> _Data for this task_
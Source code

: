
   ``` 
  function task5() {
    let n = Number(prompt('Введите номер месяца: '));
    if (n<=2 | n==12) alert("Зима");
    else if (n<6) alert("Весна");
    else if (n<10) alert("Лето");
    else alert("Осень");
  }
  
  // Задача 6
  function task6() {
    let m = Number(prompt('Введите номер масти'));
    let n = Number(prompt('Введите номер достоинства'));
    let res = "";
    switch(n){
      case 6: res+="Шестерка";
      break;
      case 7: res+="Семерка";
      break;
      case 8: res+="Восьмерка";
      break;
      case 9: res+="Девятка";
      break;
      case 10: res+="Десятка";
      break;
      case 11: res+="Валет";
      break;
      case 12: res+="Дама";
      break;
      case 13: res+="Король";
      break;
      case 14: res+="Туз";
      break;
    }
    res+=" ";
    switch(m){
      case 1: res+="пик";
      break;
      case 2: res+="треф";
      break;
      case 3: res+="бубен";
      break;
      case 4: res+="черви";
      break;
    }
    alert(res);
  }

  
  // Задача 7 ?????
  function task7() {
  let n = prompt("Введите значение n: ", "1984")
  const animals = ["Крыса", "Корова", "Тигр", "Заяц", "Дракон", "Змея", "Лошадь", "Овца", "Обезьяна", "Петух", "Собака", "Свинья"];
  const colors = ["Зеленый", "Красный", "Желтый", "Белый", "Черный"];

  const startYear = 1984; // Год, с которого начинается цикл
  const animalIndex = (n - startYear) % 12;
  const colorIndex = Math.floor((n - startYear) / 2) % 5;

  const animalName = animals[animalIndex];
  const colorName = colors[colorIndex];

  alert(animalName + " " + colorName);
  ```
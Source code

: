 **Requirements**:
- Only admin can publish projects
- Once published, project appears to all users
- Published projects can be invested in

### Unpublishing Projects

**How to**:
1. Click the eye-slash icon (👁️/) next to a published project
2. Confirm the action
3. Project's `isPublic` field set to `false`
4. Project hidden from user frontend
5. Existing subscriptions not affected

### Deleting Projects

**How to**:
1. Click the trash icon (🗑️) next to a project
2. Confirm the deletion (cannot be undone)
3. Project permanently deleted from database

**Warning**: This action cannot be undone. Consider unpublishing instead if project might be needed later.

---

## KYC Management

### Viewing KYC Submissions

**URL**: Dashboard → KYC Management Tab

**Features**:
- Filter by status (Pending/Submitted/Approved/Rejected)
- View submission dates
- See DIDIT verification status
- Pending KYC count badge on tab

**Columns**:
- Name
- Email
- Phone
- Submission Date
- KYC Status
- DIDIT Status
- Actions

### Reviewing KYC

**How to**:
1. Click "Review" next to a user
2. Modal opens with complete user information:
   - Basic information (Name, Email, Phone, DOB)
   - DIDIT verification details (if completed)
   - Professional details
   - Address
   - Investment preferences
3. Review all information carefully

> _Work item_
Scan the material line by line and report each one that contains "undone".

> _Written response_
2. Confirm the deletion (cannot be undone)
**Warning**: This action cannot be undone. Consider unpublishing instead if project might be needed later.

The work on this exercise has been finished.